That paint could be wasted in such a painful attempt at ‘art’ is something that can only be forgiven by the fact that it’ll be erased before a full year can pass. Even most children should be able to at least get the colours in the right order, but this…

I have to look away before it damages my eyes. My sister did warn me that looking at ugly things can take your sight away, and if anything can do it, I’m sure this boy’s negligent attempt at art surely can. A weapon by any decent respects, though it seems most here are immune to its effects.

I turn Fate’s head away from the sight, saving her from further injury. She doesn’t seem to get it, but looks at me queerly with an amused smile.

The stinking, sweaty crowd of peasants continues to discuss what it is that they’ve done and what they still want to do. One middle aged man wants to bathe in honey, like some rich, noble maiden preparing for her wedding day, while I find it rather offensive that they understand the concept of bathing but for some reason have decided to entirely forgo the simplicities of a cleansing bath in water.

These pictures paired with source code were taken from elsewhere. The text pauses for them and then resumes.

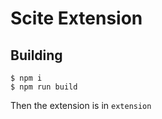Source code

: # Scite Extension #

## Building ##

```
$ npm i
$ npm run build
```

Then the extension is in `extension`
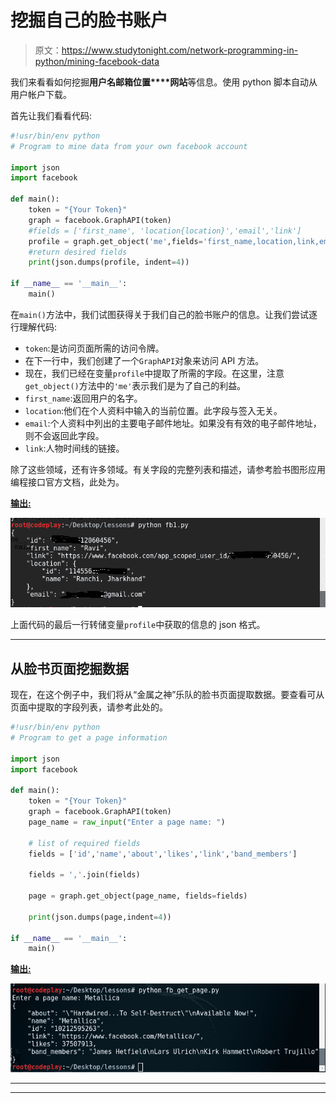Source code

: # 挖掘自己的脸书账户

> 原文：<https://www.studytonight.com/network-programming-in-python/mining-facebook-data>

我们来看看如何挖掘**用户名****邮箱****位置****网站**等信息。使用 python 脚本自动从用户帐户下载。

首先让我们看看代码:

```py
#!usr/bin/env python
# Program to mine data from your own facebook account

import json
import facebook

def main():
	token = "{Your Token}"
	graph = facebook.GraphAPI(token)
	#fields = ['first_name', 'location{location}','email','link']
	profile = graph.get_object('me',fields='first_name,location,link,email')	
	#return desired fields
	print(json.dumps(profile, indent=4))

if __name__ == '__main__':
	main()
```

在`main()`方法中，我们试图获得关于我们自己的脸书账户的信息。让我们尝试逐行理解代码:

*   `token`:是访问页面所需的访问令牌。
*   在下一行中，我们创建了一个`GraphAPI`对象来访问 API 方法。
*   现在，我们已经在变量`profile`中提取了所需的字段。在这里，注意`get_object()`方法中的`'me'`表示我们是为了自己的利益。
*   `first_name`:返回用户的名字。
*   `location`:他们在个人资料中输入的当前位置。此字段与签入无关。
*   `email`:个人资料中列出的主要电子邮件地址。如果没有有效的电子邮件地址，则不会返回此字段。
*   `link`:人物时间线的链接。

除了这些领域，还有许多领域。有关字段的完整列表和描述，请参考脸书图形应用编程接口官方文档，此处为。

<u>**输出:**</u>

![Mining Own Facebook Account](img/21d848cca50e623e8c12321ea5bc9331.png)

上面代码的最后一行转储变量`profile`中获取的信息的 json 格式。

* * *

## 从脸书页面挖掘数据

现在，在这个例子中，我们将从“金属之神”乐队的脸书页面提取数据。要查看可从页面中提取的字段列表，请参考此处的。

```py
#!usr/bin/env python
# Program to get a page information

import json
import facebook

def main():
	token = "{Your Token}"
	graph = facebook.GraphAPI(token)
	page_name = raw_input("Enter a page name: ")

	# list of required fields
	fields = ['id','name','about','likes','link','band_members']

	fields = ','.join(fields)

	page = graph.get_object(page_name, fields=fields)

	print(json.dumps(page,indent=4))

if __name__ == '__main__':
	main()
```

<u>**输出:**</u>

![Mining Own Facebook Account](img/1912c9ae483a6ce4f26ffd7376ce2df8.png)

* * *

* * *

Others are just happy to learn how to sing without the effort inspiring their neighbours towards murder. Though unfortunately, from the sample screeches they then provide, I have to assume that their solution to the problem was to strike their neighbours deaf.

I don’t get it.

The sticky sensation of bathing in honey? Learning to sing without offending even the tone deaf birds? Wasting expensive paints in an act of vandalism against a perfectly fine canvas?

Why bother?

Why care?

We’ll all be dead in a year’s time and everything we’ve done will be taken from us. These experiences, these thoughts, these piles of gold, and weaponised art. It’ll all be gone, every effort wasted, and happy memory lost, struck down all at once by the horny gods in the sky.

I just don’t get it.

“Are you feeling alright?” Fate asks, nudging at me with her toes under the table.

“I’m fine.” I reply, taking a deep breath and recentering myself. I have one last task. One last thing to do. They have their stupid lists, and it seems I have my own, though it’s rather shorter.

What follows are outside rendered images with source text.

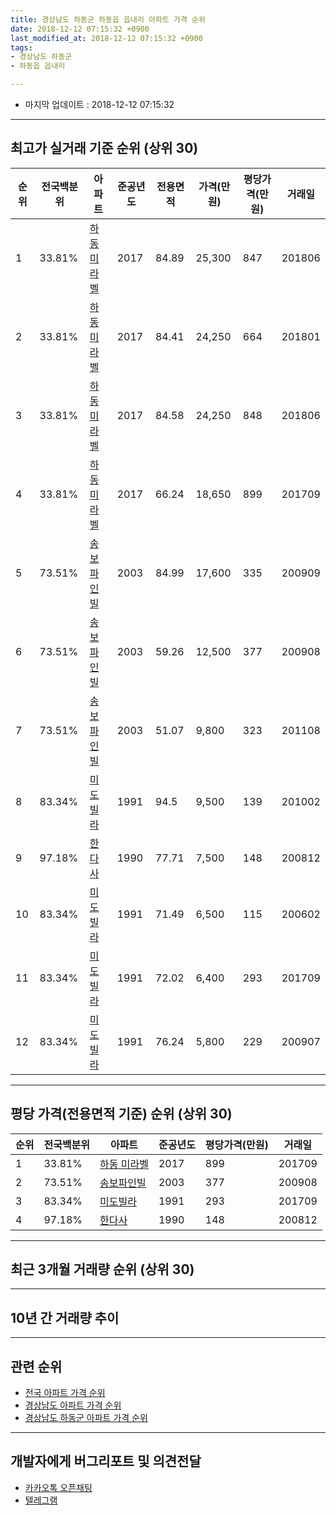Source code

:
 ```yaml
---
title: 경상남도 하동군 하동읍 읍내리 아파트 가격 순위
date: 2018-12-12 07:15:32 +0900
last_modified_at: 2018-12-12 07:15:32 +0900
tags:
- 경상남도 하동군
- 하동읍 읍내리

---
```


* 마지막 업데이트 : 2018-12-12 07:15:32

---

## 최고가 실거래 기준 순위 (상위 30)


|순위|전국백분위|아파트|준공년도|전용면적|가격(만원)|평당가격(만원)|거래일|
|---|---|---|---|---|---|---|---|
|1|33.81%|[하동 미라벨](https://search.naver.com/search.naver?query=%EA%B2%BD%EC%83%81%EB%82%A8%EB%8F%84+%ED%95%98%EB%8F%99%EA%B5%B0+%ED%95%98%EB%8F%99%EC%9D%8D+%EC%9D%8D%EB%82%B4%EB%A6%AC+%ED%95%98%EB%8F%99+%EB%AF%B8%EB%9D%BC%EB%B2%A8)|2017|84.89|25,300|847|201806|
|2|33.81%|[하동 미라벨](https://search.naver.com/search.naver?query=%EA%B2%BD%EC%83%81%EB%82%A8%EB%8F%84+%ED%95%98%EB%8F%99%EA%B5%B0+%ED%95%98%EB%8F%99%EC%9D%8D+%EC%9D%8D%EB%82%B4%EB%A6%AC+%ED%95%98%EB%8F%99+%EB%AF%B8%EB%9D%BC%EB%B2%A8)|2017|84.41|24,250|664|201801|
|3|33.81%|[하동 미라벨](https://search.naver.com/search.naver?query=%EA%B2%BD%EC%83%81%EB%82%A8%EB%8F%84+%ED%95%98%EB%8F%99%EA%B5%B0+%ED%95%98%EB%8F%99%EC%9D%8D+%EC%9D%8D%EB%82%B4%EB%A6%AC+%ED%95%98%EB%8F%99+%EB%AF%B8%EB%9D%BC%EB%B2%A8)|2017|84.58|24,250|848|201806|
|4|33.81%|[하동 미라벨](https://search.naver.com/search.naver?query=%EA%B2%BD%EC%83%81%EB%82%A8%EB%8F%84+%ED%95%98%EB%8F%99%EA%B5%B0+%ED%95%98%EB%8F%99%EC%9D%8D+%EC%9D%8D%EB%82%B4%EB%A6%AC+%ED%95%98%EB%8F%99+%EB%AF%B8%EB%9D%BC%EB%B2%A8)|2017|66.24|18,650|899|201709|
|5|73.51%|[송보파인빌](https://search.naver.com/search.naver?query=%EA%B2%BD%EC%83%81%EB%82%A8%EB%8F%84+%ED%95%98%EB%8F%99%EA%B5%B0+%ED%95%98%EB%8F%99%EC%9D%8D+%EC%9D%8D%EB%82%B4%EB%A6%AC+%EC%86%A1%EB%B3%B4%ED%8C%8C%EC%9D%B8%EB%B9%8C)|2003|84.99|17,600|335|200909|
|6|73.51%|[송보파인빌](https://search.naver.com/search.naver?query=%EA%B2%BD%EC%83%81%EB%82%A8%EB%8F%84+%ED%95%98%EB%8F%99%EA%B5%B0+%ED%95%98%EB%8F%99%EC%9D%8D+%EC%9D%8D%EB%82%B4%EB%A6%AC+%EC%86%A1%EB%B3%B4%ED%8C%8C%EC%9D%B8%EB%B9%8C)|2003|59.26|12,500|377|200908|
|7|73.51%|[송보파인빌](https://search.naver.com/search.naver?query=%EA%B2%BD%EC%83%81%EB%82%A8%EB%8F%84+%ED%95%98%EB%8F%99%EA%B5%B0+%ED%95%98%EB%8F%99%EC%9D%8D+%EC%9D%8D%EB%82%B4%EB%A6%AC+%EC%86%A1%EB%B3%B4%ED%8C%8C%EC%9D%B8%EB%B9%8C)|2003|51.07|9,800|323|201108|
|8|83.34%|[미도빌라](https://search.naver.com/search.naver?query=%EA%B2%BD%EC%83%81%EB%82%A8%EB%8F%84+%ED%95%98%EB%8F%99%EA%B5%B0+%ED%95%98%EB%8F%99%EC%9D%8D+%EC%9D%8D%EB%82%B4%EB%A6%AC+%EB%AF%B8%EB%8F%84%EB%B9%8C%EB%9D%BC)|1991|94.5|9,500|139|201002|
|9|97.18%|[한다사](https://search.naver.com/search.naver?query=%EA%B2%BD%EC%83%81%EB%82%A8%EB%8F%84+%ED%95%98%EB%8F%99%EA%B5%B0+%ED%95%98%EB%8F%99%EC%9D%8D+%EC%9D%8D%EB%82%B4%EB%A6%AC+%ED%95%9C%EB%8B%A4%EC%82%AC)|1990|77.71|7,500|148|200812|
|10|83.34%|[미도빌라](https://search.naver.com/search.naver?query=%EA%B2%BD%EC%83%81%EB%82%A8%EB%8F%84+%ED%95%98%EB%8F%99%EA%B5%B0+%ED%95%98%EB%8F%99%EC%9D%8D+%EC%9D%8D%EB%82%B4%EB%A6%AC+%EB%AF%B8%EB%8F%84%EB%B9%8C%EB%9D%BC)|1991|71.49|6,500|115|200602|
|11|83.34%|[미도빌라](https://search.naver.com/search.naver?query=%EA%B2%BD%EC%83%81%EB%82%A8%EB%8F%84+%ED%95%98%EB%8F%99%EA%B5%B0+%ED%95%98%EB%8F%99%EC%9D%8D+%EC%9D%8D%EB%82%B4%EB%A6%AC+%EB%AF%B8%EB%8F%84%EB%B9%8C%EB%9D%BC)|1991|72.02|6,400|293|201709|
|12|83.34%|[미도빌라](https://search.naver.com/search.naver?query=%EA%B2%BD%EC%83%81%EB%82%A8%EB%8F%84+%ED%95%98%EB%8F%99%EA%B5%B0+%ED%95%98%EB%8F%99%EC%9D%8D+%EC%9D%8D%EB%82%B4%EB%A6%AC+%EB%AF%B8%EB%8F%84%EB%B9%8C%EB%9D%BC)|1991|76.24|5,800|229|200907|


---

## 평당 가격(전용면적 기준) 순위 (상위 30)


|순위|전국백분위|아파트|준공년도|평당가격(만원)|거래일|
|---|---|---|---|---|---|
|1|33.81%|[하동 미라벨](https://search.naver.com/search.naver?query=%EA%B2%BD%EC%83%81%EB%82%A8%EB%8F%84+%ED%95%98%EB%8F%99%EA%B5%B0+%ED%95%98%EB%8F%99%EC%9D%8D+%EC%9D%8D%EB%82%B4%EB%A6%AC+%ED%95%98%EB%8F%99+%EB%AF%B8%EB%9D%BC%EB%B2%A8)|2017|899|201709|
|2|73.51%|[송보파인빌](https://search.naver.com/search.naver?query=%EA%B2%BD%EC%83%81%EB%82%A8%EB%8F%84+%ED%95%98%EB%8F%99%EA%B5%B0+%ED%95%98%EB%8F%99%EC%9D%8D+%EC%9D%8D%EB%82%B4%EB%A6%AC+%EC%86%A1%EB%B3%B4%ED%8C%8C%EC%9D%B8%EB%B9%8C)|2003|377|200908|
|3|83.34%|[미도빌라](https://search.naver.com/search.naver?query=%EA%B2%BD%EC%83%81%EB%82%A8%EB%8F%84+%ED%95%98%EB%8F%99%EA%B5%B0+%ED%95%98%EB%8F%99%EC%9D%8D+%EC%9D%8D%EB%82%B4%EB%A6%AC+%EB%AF%B8%EB%8F%84%EB%B9%8C%EB%9D%BC)|1991|293|201709|
|4|97.18%|[한다사](https://search.naver.com/search.naver?query=%EA%B2%BD%EC%83%81%EB%82%A8%EB%8F%84+%ED%95%98%EB%8F%99%EA%B5%B0+%ED%95%98%EB%8F%99%EC%9D%8D+%EC%9D%8D%EB%82%B4%EB%A6%AC+%ED%95%9C%EB%8B%A4%EC%82%AC)|1990|148|200812|


---

## 최근 3개월 거래량 순위 (상위 30)


<div style="width:100%;">
    <canvas id="deal_count_ranking" height="250"></canvas>
</div>


<script>
new Chart(document.getElementById("deal_count_ranking"), {
    type: 'horizontalBar',
    data: {
        labels: ['송보파인빌', '미도빌라'],
        datasets: [{
            label: '실거래 수',
            data: [2, 1],
            borderColor: "rgba(255, 0, 128, 1)",
            backgroundColor: "rgba(255, 0, 128, 0.5)",
            fill: false,
        }]
    },
    options: {
        responsive: true,
        title: {
            display: true,
            text: '최근 3개월 거래량 순위'
        },
        tooltips: {
            mode: 'index',
            intersect: false,
            callbacks: {
                title: function(tooltipItems, data) {
                    return "실거래 수:";
                },
                label: function(tooltipItem, data) {
                    return data.labels[tooltipItem.index] + ": " + tooltipItem.xLabel;
                }
            }
        },
        hover: {
            mode: 'nearest',
            intersect: true
        },
        scales: {
            xAxes: [{
                display: true,
                scaleLabel: {
                    display: true,
                    labelString: '실거래 수'
                },
                ticks: {
                    suggestedMin: 0,
                }
            }],
            yAxes: [{
                display: true,
                ticks: {
                    autoSkip: false,
                    callback: function(value, index, values) {
                        if (value.length > 15)
                            return value.substr(0, 13) + "...";
                        else
                            return value;
                    }
                },
                scaleLabel: {
                    display: false,
                }
            }]
        }
    }
});

</script>


---

## 10년 간 거래량 추이


<div style="width:100%;">
    <canvas id="deal_progress" height="250"></canvas>
</div>

<script>
new Chart(document.getElementById("deal_progress"), {
    type: 'line',
    data: {
        labels: ['200812','200901','200902','200903','200904','200905','200906','200907','200908','200909','200910','200911','200912','201001','201002','201003','201004','201005','201006','201007','201008','201009','201010','201011','201012','201101','201102','201103','201104','201105','201106','201107','201108','201109','201110','201111','201112','201201','201202','201203','201204','201205','201206','201207','201208','201209','201210','201211','201212','201301','201302','201303','201304','201305','201306','201307','201308','201309','201310','201311','201312','201401','201402','201403','201404','201405','201406','201407','201408','201409','201410','201411','201412','201501','201502','201503','201504','201505','201506','201507','201508','201509','201510','201511','201512','201601','201602','201603','201604','201605','201606','201607','201608','201609','201610','201611','201612','201701','201702','201703','201704','201705','201706','201707','201708','201709','201710','201711','201712','201801','201802','201803','201804','201805','201806','201807','201808','201809','201810','201811','201812'],
        datasets: [{
            label: '실거래 수',
            pointRadius: 1,
            data: [1, 1, 0, 0, 0, 1, 0, 10, 9, 15, 2, 2, 2, 3, 3, 0, 0, 1, 0, 1, 3, 0, 1, 0, 4, 3, 1, 0, 4, 1, 0, 0, 2, 0, 1, 0, 0, 1, 3, 2, 1, 1, 0, 0, 1, 0, 3, 0, 0, 1, 0, 2, 1, 2, 0, 1, 1, 0, 0, 2, 1, 2, 1, 3, 3, 1, 2, 2, 0, 2, 1, 0, 0, 0, 3, 1, 0, 2, 1, 1, 2, 0, 1, 1, 1, 0, 0, 2, 1, 0, 0, 0, 1, 2, 0, 0, 2, 0, 2, 0, 0, 2, 1, 0, 25, 9, 2, 1, 3, 5, 1, 9, 2, 2, 5, 5, 2, 0, 2, 1, 0],
            borderColor: "rgba(255, 201, 14, 1)",
            backgroundColor: "rgba(255, 201, 14, 0.5)",
            fill: true,
        }]
    },
    options: {
        responsive: true,
        title: {
            display: true,
            text: '10년간 거래량 추이'
        },
        tooltips: {
            mode: 'index',
            intersect: false,
        },
        hover: {
            mode: 'nearest',
            intersect: true
        },
        scales: {
            xAxes: [{
                display: true,
                scaleLabel: {
                    display: true,
                    labelString: '년/월'
                }
            }],
            yAxes: [{
                display: true,
                ticks: {
                    suggestedMin: 0,
                },
                scaleLabel: {
                    display: true,
                    labelString: '실거래 수'
                }
            }]
        }
    }
});

</script>


---

## 관련 순위

- [전국 아파트 가격 순위](https://inasie.github.io/apt-ranking/전국)
- [경상남도 아파트 가격 순위](https://inasie.github.io/apt-ranking/경상남도)
- [경상남도 하동군 아파트 가격 순위](https://inasie.github.io/apt-ranking/경상남도-하동군)


---

## 개발자에게 버그리포트 및 의견전달

- [카카오톡 오픈채팅](https://open.kakao.com/o/gLJUAP4)
- [텔레그램](https://t.me/inasie)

“How about some drinks?” She suggests, taking my mug before I can reply and squeezing out towards the barrels on tap.

I pull my bag closer to me, sitting it on my lap. The sounds of the tavern drift further away, or really, I’m the one drifting. I just want it all to be over already. Why does it have to be one more year?

Why can’t it be sooner?

“Why was I the one…” I shake my head before the thought can finish.

“Here, warm spiced mead.” Fate says, placing the drink on the table as she shuffles in beside me. Her gaze falls to my bag for a second.

She clearly understands it’s important to me. I haven’t really been hiding it, but I’m glad she hasn’t pressed the issue or tried to look inside.

“Let’s drink.” Fate says, her bright eyes looking up. Somehow even now she can see a bright future.

It’s a lie, and I know that she knows it too, but somehow that lie brings to life a smile more genuine than any I’ve ever seen.

Tentatively, I reach for the drink.

~ ~ ~ ~ ~

~Fate

The blizzard has truly come down over this spring town, but the cold can’t take away the warmth from the fires and the drinks. The warmth the people here have burning in their hearts.

Never before has a blizzard in spring felt so much like spring. The weather bringing everyone together and drawing out smiles and happiness, where in other years it would make the most cheerful of men grumpy for the aches and frost.

“I… I think I drank… too much…” Hope says, stumbling along beside me, with that precious bag of hers clutched protectively at her side. She never does let it go, a burden she carries everywhere, always mindful of it and never really setting it down.

“It was fun, though.” I say.

After her last drink, Hope was even joining in on the singing, but I’m not sure she’ll remember it by morning. Her voice, even when plastered, is surprisingly clear and beautiful, I could almost swear that she’s been trained by a minstrel or some other master of the craft.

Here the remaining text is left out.